--- THE DATA ---

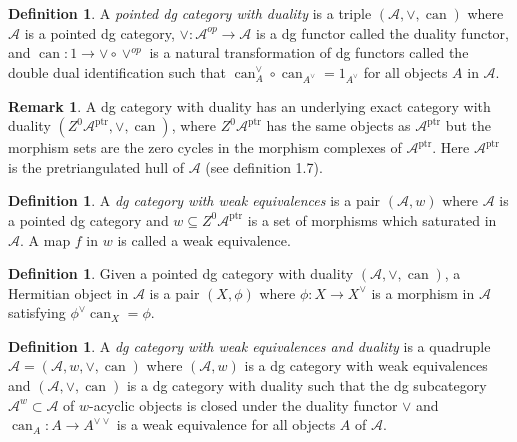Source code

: \documentclass[edeposit,fullpage]{uiucthesis2009}
\newcommand{\mc}{\mathcal}
\newcommand{\ptr}{\mathrm{ptr}}
\DeclareMathOperator{\can}{can}
\theoremstyle{plain}
\numberwithin{lemma}{section}
\theoremstyle{definition}
\newtheorem{definition}[lemma]{Definition}
\newtheorem{remark}[lemma]{Remark}
\begin{document}
\begin{definition}
A \emph{pointed dg category with duality} is a triple $(\mc
A,\vee,\can)$ where $\mc A$ is a pointed dg category, $\vee : \mc
A^{op} \rightarrow \mc A$ is a dg functor called the duality functor,
and $\can : 1 \rightarrow \vee \circ \vee^{op}$ is a natural
transformation of dg functors called the double dual identification
such that $\can_A^\vee \circ \can_{A^\vee} = 1_{A^\vee}$ for all
objects $A$ in $\mc A$. 
\end{definition}

\begin{remark}
A dg category with duality has an underlying
exact category with duality $(Z^0\mc
A^{\ptr},\vee,\can)$, where $Z^0\mc A^{\ptr}$ has the same objects
as $\mc A^{\ptr}$ but the morphism sets are the zero cycles in the morphism
complexes of $\mc A^\ptr$. Here $\mc A^\ptr$ is the pretriangulated hull
of $\mc A$ (see \cite{Schder} definition 1.7).
\end{remark}

\begin{definition}
A \emph{dg category with weak equivalences} is a pair $(\mc A,w)$
where $\mc A$ is a pointed dg category and $w \subseteq Z^0 \mc
A^\ptr$ is a set of morphisms which saturated in $\mc A$. A map $f$ in
$w$ is called a weak equivalence.
\end{definition}

\begin{definition}
Given a pointed dg category with duality $(\mc A,\vee,\can)$, a
Hermitian object in $\mc A$ is a pair $(X,\phi)$ where $\phi : X
\rightarrow X^{\vee}$ is a morphism in $\mc A$ satisfying
$\phi^{\vee}\can_X = \phi$.
\end{definition}

\begin{definition}
A \emph{dg category with weak equivalences and duality} is a quadruple
$\mathscr A = (\mc A, w, \vee, \can)$ where $(\mc A,w)$ is a dg
category with weak equivalences and $(\mc A,\vee,\can)$ is a dg
category with duality such that the dg subcategory $\mc A^w \subset
\mc A$ of $w$-acyclic objects is closed under the duality functor
$\vee$ and $\can_A : A \rightarrow A^{\vee\vee}$ is a weak equivalence
for all objects $A$ of $\mc A$. 
\end{definition}
\end{document}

---

REQUIRED WORK
What is needed is an exact copy of the records above, with no pictures in it.

TASK RESPONSE
Source code

: \documentclass[edeposit,fullpage]{uiucthesis2009}
\newcommand{\mc}{\mathcal}
\newcommand{\ptr}{\mathrm{ptr}}
\DeclareMathOperator{\can}{can}
\theoremstyle{plain}
\numberwithin{lemma}{section}
\theoremstyle{definition}
\newtheorem{definition}[lemma]{Definition}
\newtheorem{remark}[lemma]{Remark}
\begin{document}
\begin{definition}
A \emph{pointed dg category with duality} is a triple $(\mc
A,\vee,\can)$ where $\mc A$ is a pointed dg category, $\vee : \mc
A^{op} \rightarrow \mc A$ is a dg functor called the duality functor,
and $\can : 1 \rightarrow \vee \circ \vee^{op}$ is a natural
transformation of dg functors called the double dual identification
such that $\can_A^\vee \circ \can_{A^\vee} = 1_{A^\vee}$ for all
objects $A$ in $\mc A$. 
\end{definition}

\begin{remark}
A dg category with duality has an underlying
exact category with duality $(Z^0\mc
A^{\ptr},\vee,\can)$, where $Z^0\mc A^{\ptr}$ has the same objects
as $\mc A^{\ptr}$ but the morphism sets are the zero cycles in the morphism
complexes of $\mc A^\ptr$. Here $\mc A^\ptr$ is the pretriangulated hull
of $\mc A$ (see \cite{Schder} definition 1.7).
\end{remark}

\begin{definition}
A \emph{dg category with weak equivalences} is a pair $(\mc A,w)$
where $\mc A$ is a pointed dg category and $w \subseteq Z^0 \mc
A^\ptr$ is a set of morphisms which saturated in $\mc A$. A map $f$ in
$w$ is called a weak equivalence.
\end{definition}

\begin{definition}
Given a pointed dg category with duality $(\mc A,\vee,\can)$, a
Hermitian object in $\mc A$ is a pair $(X,\phi)$ where $\phi : X
\rightarrow X^{\vee}$ is a morphism in $\mc A$ satisfying
$\phi^{\vee}\can_X = \phi$.
\end{definition}

\begin{definition}
A \emph{dg category with weak equivalences and duality} is a quadruple
$\mathscr A = (\mc A, w, \vee, \can)$ where $(\mc A,w)$ is a dg
category with weak equivalences and $(\mc A,\vee,\can)$ is a dg
category with duality such that the dg subcategory $\mc A^w \subset
\mc A$ of $w$-acyclic objects is closed under the duality functor
$\vee$ and $\can_A : A \rightarrow A^{\vee\vee}$ is a weak equivalence
for all objects $A$ of $\mc A$. 
\end{definition}
\end{document}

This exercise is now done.